Des tensions qui se sont transformées en une véritable guerre de clans. Une guerre à cause de laquelle l’Algérie a pratiquement perdu ses chances de décrocher un poste représentatif au sein du comité exécutif de la Confédération Africaine de Football (CAF). Il s’agit d’une fonction que l’Algérie a perdu depuis le départ de Mohamed Raouraoua au moins de mars dernier.

Depuis l’échec de l’ancien président de la FAF à se faire réélire au Comité exécutif de la CAF, l’Algérie n’est plus nullement représentée dans cette instance stratégique sur l’échelle continentale car c’est à ce niveau-là qu’il faut défendre les intérêts du football national face aux divers lobbys mis en place par les multiples groupes d’influence.

Il s’avère que l’Algérie disposait d’une autre opportunité pour imposer un représentant au sein du Comité Exécutif de la CAF. Pour ce faire, il suffisait que la FAF désigne un représentant et envoie son dossier à la CAF avant le 7 décembre dernier dans le cadre de l’organisation d’une élection pour laquelle s’est présentée qu’un seul concurrent libyen.

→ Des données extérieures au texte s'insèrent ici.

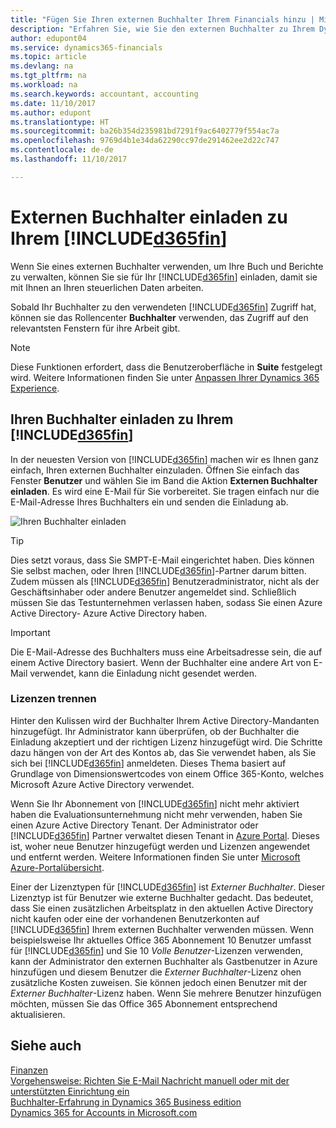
 ```yaml
---
title: "Fügen Sie Ihren externen Buchhalter Ihrem Financials hinzu | Microsoft Docs"
description: "Erfahren Sie, wie Sie den externen Buchhalter zu Ihrem Dynamics 365 Business edition einladen können."
author: edupont04
ms.service: dynamics365-financials
ms.topic: article
ms.devlang: na
ms.tgt_pltfrm: na
ms.workload: na
ms.search.keywords: accountant, accounting
ms.date: 11/10/2017
ms.author: edupont
ms.translationtype: HT
ms.sourcegitcommit: ba26b354d235981bd7291f9ac6402779f554ac7a
ms.openlocfilehash: 9769d4b1e34da62290cc97de291462ee2d22c747
ms.contentlocale: de-de
ms.lasthandoff: 11/10/2017

---
```

# <a name="inviting-your-external-accountant-to-your-included365finincludesd365finmdmd"></a>Externen Buchhalter einladen zu Ihrem [!INCLUDE[d365fin](includes/d365fin_md.md)]
Wenn Sie eines externen Buchhalter verwenden, um Ihre Buch und Berichte zu verwalten, können Sie sie für Ihr [!INCLUDE[d365fin](includes/d365fin_md.md)] einladen, damit sie mit Ihnen an Ihren steuerlichen Daten arbeiten.

Sobald Ihr Buchhalter zu den verwendeten [!INCLUDE[d365fin](includes/d365fin_md.md)] Zugriff hat, können sie das Rollencenter **Buchhalter** verwenden, das Zugriff auf den relevantsten Fenstern für ihre Arbeit gibt.  

> [!NOTE]  
>  Diese Funktionen erfordert, dass die Benutzeroberfläche in **Suite** festgelegt wird. Weitere Informationen finden Sie unter [Anpassen Ihrer Dynamics 365 Experience](ui-experiences.md).  

## <a name="invite-your-accountant-to-your-included365finincludesd365finmdmd"></a>Ihren Buchhalter einladen zu Ihrem [!INCLUDE[d365fin](includes/d365fin_md.md)]
In der neuesten Version von [!INCLUDE[d365fin](includes/d365fin_md.md)] machen wir es Ihnen ganz einfach, Ihren externen Buchhalter einzuladen. Öffnen Sie einfach das Fenster **Benutzer** und wählen Sie im Band die Aktion **Externen Buchhalter einladen**. Es wird eine E-Mail für Sie vorbereitet. Sie tragen einfach nur die E-Mail-Adresse Ihres Buchhalters ein und senden die Einladung ab.  

![Ihren Buchhalter einladen](./media/finance-invite-accountant/invite-accountant.png)

> [!TIP]  
>  Dies setzt voraus, dass Sie SMPT-E-Mail eingerichtet haben. Dies können Sie selbst machen, oder Ihren [!INCLUDE[d365fin](includes/d365fin_md.md)]-Partner darum bitten. Zudem müssen als [!INCLUDE[d365fin](includes/d365fin_md.md)] Benutzeradministrator, nicht als der Geschäftsinhaber oder andere Benutzer angemeldet sind. Schließlich müssen Sie das Testunternehmen verlassen haben, sodass Sie einen Azure Active Directory- Azure Active Directory haben.  

> [!IMPORTANT]  
>  Die E-Mail-Adresse des Buchhalters muss eine Arbeitsadresse sein, die auf einem Active Directory basiert. Wenn der Buchhalter eine andere Art von E-Mail verwendet, kann die Einladung nicht gesendet werden.  

### <a name="separate-license"></a>Lizenzen trennen
Hinter den Kulissen wird der Buchhalter Ihrem Active Directory-Mandanten hinzugefügt. Ihr Administrator kann überprüfen, ob der Buchhalter die Einladung akzeptiert und der richtigen Lizenz hinzugefügt wird. Die Schritte dazu hängen von der Art des Kontos ab, das Sie verwendet haben, als Sie sich bei [!INCLUDE[d365fin](includes/d365fin_md.md)] anmeldeten. Dieses Thema basiert auf Grundlage von Dimensionswertcodes von einem Office 365-Konto, welches Microsoft Azure Active Directory verwendet.  

Wenn Sie Ihr Abonnement von [!INCLUDE[d365fin](includes/d365fin_md.md)] nicht mehr aktiviert haben die Evaluationsunternehmung nicht mehr verwenden, haben Sie einen Azure Active Directory Tenant. Der Administrator oder [!INCLUDE[d365fin](includes/d365fin_md.md)] Partner verwaltet diesen Tenant in [Azure Portal](https://portal.azure.com). Dieses ist, woher neue Benutzer hinzugefügt werden und Lizenzen angewendet und entfernt werden. Weitere Informationen finden Sie unter [Microsoft Azure-Portalübersicht](https://docs.microsoft.com/en-us/azure/azure-portal-overview).  

Einer der Lizenztypen für [!INCLUDE[d365fin](includes/d365fin_md.md)] ist *Externer Buchhalter*. Dieser Lizenztyp ist für Benutzer wie externe Buchhalter gedacht. Das bedeutet, dass Sie einen zusätzlichen Arbeitsplatz in den aktuellen Active Directory nicht kaufen oder eine der vorhandenen Benutzerkonten auf [!INCLUDE[d365fin](includes/d365fin_md.md)] Ihrem externen Buchhalter verwenden müssen. Wenn beispielsweise Ihr aktuelles Office 365 Abonnement 10 Benutzer umfasst für [!INCLUDE[d365fin](includes/d365fin_md.md)] und Sie 10 *Volle Benutzer*-Lizenzen verwenden, kann der Administrator den externen Buchhalter als Gastbenutzer in Azure hinzufügen und diesem Benutzer die *Externer Buchhalter*-Lizenz ohen zusätzliche Kosten zuweisen. Sie können jedoch einen Benutzer mit der *Externer Buchhalter*-Lizenz haben. Wenn Sie mehrere Benutzer hinzufügen möchten, müssen Sie das Office 365 Abonnement entsprechend aktualisieren.  

## <a name="see-also"></a>Siehe auch
[Finanzen](finance.md)  
[Vorgehensweise: Richten Sie E-Mail Nachricht manuell oder mit der unterstützten Einrichtung ein](madeira-how-setup-email.md)  
[Buchhalter-Erfahrung in Dynamics 365 Business edition](finance-accounting.md)  
[Dynamics 365 for Accounts in Microsoft.com](https://www.microsoft.com/en-us/dynamics365/financial-insights-for-accountants)  

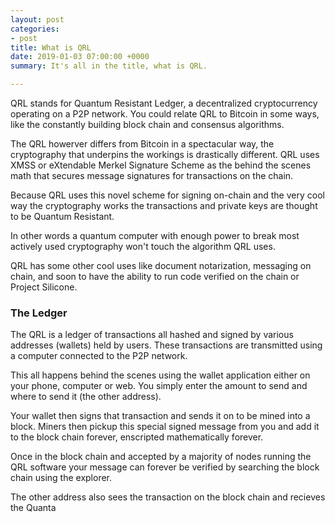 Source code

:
 ```yaml
---
layout: post
categories:
- post
title: What is QRL
date: 2019-01-03 07:00:00 +0000
summary: It's all in the title, what is QRL.

---
```

QRL stands for Quantum Resistant Ledger, a decentralized cryptocurrency operating on a P2P network. You could relate QRL to Bitcoin in some ways, like the constantly building block chain and consensus algorithms. 

The QRL howerver differs from Bitcoin in a spectacular way, the cryptography that underpins the workings is drastically different. QRL uses XMSS or eXtendable Merkel Signature Scheme as the behind the scenes math that secures message signatures for transactions on the chain. 

Because QRL uses this novel scheme for signing on-chain and the very cool way the cryptography works the transactions and private keys are thought to be Quantum Resistant. 

In other words a quantum computer with enough power to break most actively used cryptography won't touch the algorithm QRL uses. 

QRL has some other cool uses like document notarization, messaging on chain, and soon to have the ability to run code verified on the chain or Project Silicone.

### The Ledger

The QRL is a ledger of transactions all hashed and signed by various addresses (wallets) held by users. These transactions are transmitted using a computer connected to the P2P network. 

This all happens behind the scenes using the wallet application either on your phone, computer or web. You simply enter the amount to send and where to send it (the other address). 

Your wallet then signs that transaction and sends it on to be mined into a block. Miners then pickup this special signed message from you and add it to the block chain forever, enscripted mathematically forever.

Once in the block chain and accepted by a majority of nodes running the QRL software your message can forever be verified by searching the block chain using the explorer. 

The other address also sees the transaction on the block chain and recieves the Quanta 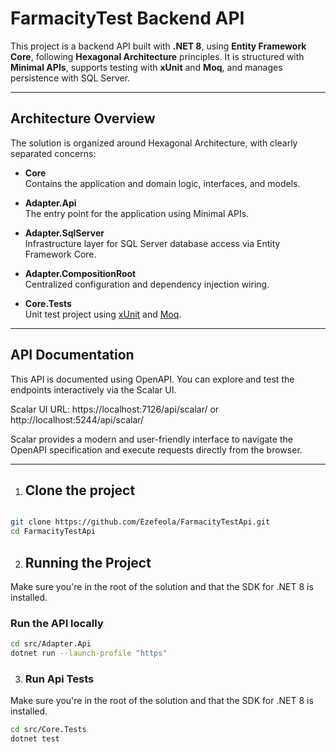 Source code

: # FarmacityTest Backend API

This project is a backend API built with **.NET 8**, using **Entity Framework Core**, following **Hexagonal Architecture** principles. It is structured with **Minimal APIs**, supports testing with **xUnit** and **Moq**, and manages persistence with SQL Server.

---

## Architecture Overview

The solution is organized around Hexagonal Architecture, with clearly separated concerns:

- **Core**  
  Contains the application and domain logic, interfaces, and models.

- **Adapter.Api**  
  The entry point for the application using Minimal APIs.

- **Adapter.SqlServer**  
  Infrastructure layer for SQL Server database access via Entity Framework Core.

- **Adapter.CompositionRoot**  
  Centralized configuration and dependency injection wiring.

- **Core.Tests**  
  Unit test project using [xUnit](https://xunit.net/) and [Moq](https://github.com/moq/moq).

---

## API Documentation
This API is documented using OpenAPI. You can explore and test the endpoints interactively via the Scalar UI.

Scalar UI URL: https://localhost:7126/api/scalar/ or http://localhost:5244/api/scalar/

Scalar provides a modern and user-friendly interface to navigate the OpenAPI specification and execute requests directly from the browser.

---

1. ## Clone the project 
```bash

git clone https://github.com/Ezefeola/FarmacityTestApi.git
cd FarmacityTestApi

```

2. ## Running the Project
Make sure you're in the root of the solution and that the SDK for .NET 8 is installed.
### Run the API locally

```bash
cd src/Adapter.Api
dotnet run --launch-profile "https"
```

3. ### Run Api Tests
Make sure you're in the root of the solution and that the SDK for .NET 8 is installed.

```bash
cd src/Core.Tests
dotnet test
``` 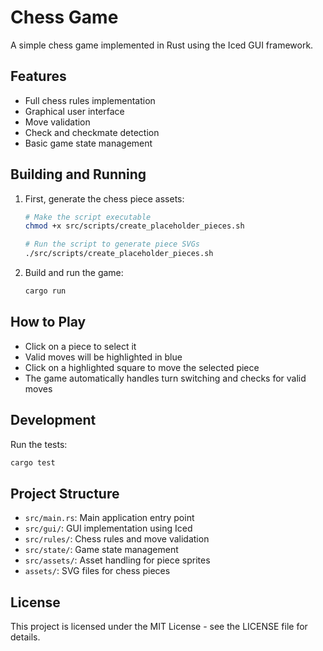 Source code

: # Chess Game

A simple chess game implemented in Rust using the Iced GUI framework.

## Features

- Full chess rules implementation
- Graphical user interface
- Move validation
- Check and checkmate detection
- Basic game state management

## Building and Running

1. First, generate the chess piece assets:
   ```bash
   # Make the script executable
   chmod +x src/scripts/create_placeholder_pieces.sh
   
   # Run the script to generate piece SVGs
   ./src/scripts/create_placeholder_pieces.sh
   ```

2. Build and run the game:
   ```bash
   cargo run
   ```

## How to Play

- Click on a piece to select it
- Valid moves will be highlighted in blue
- Click on a highlighted square to move the selected piece
- The game automatically handles turn switching and checks for valid moves

## Development

Run the tests:
```bash
cargo test
```

## Project Structure

- `src/main.rs`: Main application entry point
- `src/gui/`: GUI implementation using Iced
- `src/rules/`: Chess rules and move validation
- `src/state/`: Game state management
- `src/assets/`: Asset handling for piece sprites
- `assets/`: SVG files for chess pieces

## License

This project is licensed under the MIT License - see the LICENSE file for details.

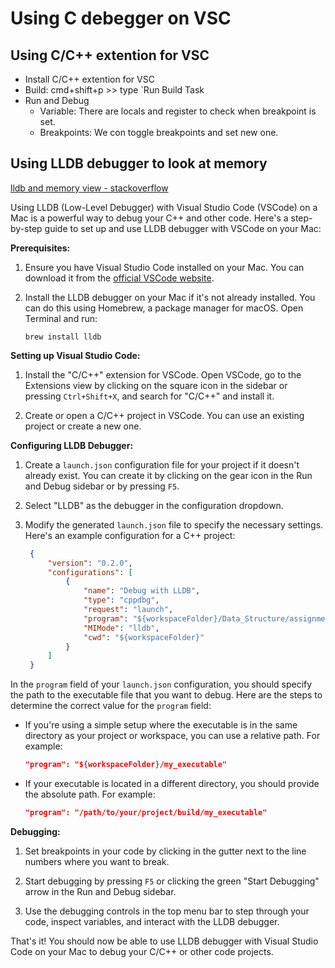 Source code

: # Using C debegger on VSC

## Using C/C++ extention for VSC

- Install C/C++ extention for VSC
- Build: cmd+shift+p >> type `Run Build Task
- Run and Debug
    - Variable: There are locals and register to check when breakpoint is set.
    - Breakpoints: We con toggle breakpoints and set new one.



## Using LLDB debugger to look at memory
[lldb and memory view - stackoverflow](https://stackoverflow.com/questions/38557168/does-vs-code-have-a-memory-viewer-and-or-a-disassembler-for-c-extension)

Using LLDB (Low-Level Debugger) with Visual Studio Code (VSCode) on a Mac is a powerful way to debug your C++ and other code. Here's a step-by-step guide to set up and use LLDB debugger with VSCode on your Mac:

**Prerequisites:**
1. Ensure you have Visual Studio Code installed on your Mac. You can download it from the [official VSCode website](https://code.visualstudio.com/).

2. Install the LLDB debugger on your Mac if it's not already installed. You can do this using Homebrew, a package manager for macOS. Open Terminal and run:

   ```shell
   brew install lldb
   ```

**Setting up Visual Studio Code:**

1. Install the "C/C++" extension for VSCode. Open VSCode, go to the Extensions view by clicking on the square icon in the sidebar or pressing `Ctrl+Shift+X`, and search for "C/C++" and install it.

2. Create or open a C/C++ project in VSCode. You can use an existing project or create a new one.

**Configuring LLDB Debugger:**

1. Create a `launch.json` configuration file for your project if it doesn't already exist. You can create it by clicking on the gear icon in the Run and Debug sidebar or by pressing `F5`.

2. Select "LLDB" as the debugger in the configuration dropdown.

3. Modify the generated `launch.json` file to specify the necessary settings. Here's an example configuration for a C++ project:

   ```json
    {
        "version": "0.2.0",
        "configurations": [
            {
                "name": "Debug with LLDB",
                "type": "cppdbg",
                "request": "launch",
                "program": "${workspaceFolder}/Data_Structure/assignment1/swap",
                "MIMode": "lldb",
                "cwd": "${workspaceFolder}"
            }
        ]
    }
   ```


In the `program` field of your `launch.json` configuration, you should specify the path to the executable file that you want to debug. Here are the steps to determine the correct value for the `program` field:

   - If you're using a simple setup where the executable is in the same directory as your project or workspace, you can use a relative path. For example:
   
     ```json
     "program": "${workspaceFolder}/my_executable"
     ```

   - If your executable is located in a different directory, you should provide the absolute path. For example:

     ```json
     "program": "/path/to/your/project/build/my_executable"
     ```


**Debugging:**

1. Set breakpoints in your code by clicking in the gutter next to the line numbers where you want to break.

2. Start debugging by pressing `F5` or clicking the green "Start Debugging" arrow in the Run and Debug sidebar.

3. Use the debugging controls in the top menu bar to step through your code, inspect variables, and interact with the LLDB debugger.

That's it! You should now be able to use LLDB debugger with Visual Studio Code on your Mac to debug your C/C++ or other code projects.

L’objectif était à portée de main. Malheureusement, le clanisme a pris le dessus sur l’intérêt national. Aucun consensus ne s’est dégagé pour choisir le représentant algérien qui devait déposer sa candidature à la CAF. Bachir Ould Zmirli, le Vice-Président de la FAF, devait préparer son dossier et se lancer dans la course pour relever ce défi. Mais en interne, un conflit l’opposait à un autre membre du bureau fédéral. Il s’agit de Rachid Gasmi. Ce dernier voulait également prendre le poste à la CAF. Mais il fallait pour cela saboter la candidature d’Ould Zmirli. Des manœuvres sont orchestrées pour retarder la validation de la candidature du vice-président de la FAF. Et au final, la FAF ne s’est prononcée définitivement que le 6 décembre, c’est-à-dire à la veille du dernier délai fixé par la CAF.

La FAF a donc commis une incroyable bêtise. La CAF ne devrait pas accepter le dossier du candidat algérien en raison de ce retard incompréhensible. Cela signifie clairement que l’Algérie sera privée d’un représentant qui défendra les intérêts de ses clubs sportifs dans l’instance la plus importante de la CAF. L’Algérie ne pèsera aucunement dans le choix des arbitres, les tirages au sort, etc.

Aujourd’hui, la FAF essaie de procéder à un recours au niveau de la CAF pour que le candidat algérien ne soit pas définitivement éjecté. Ceci dit, les chances de voir ce recours aboutir demeurent minimes et il faudra un miracle pour redresser la situation. Quoi qu’il en soit, la gouvernance actuelle de la FAF est indigne de l’histoire et des valeurs du football algérien.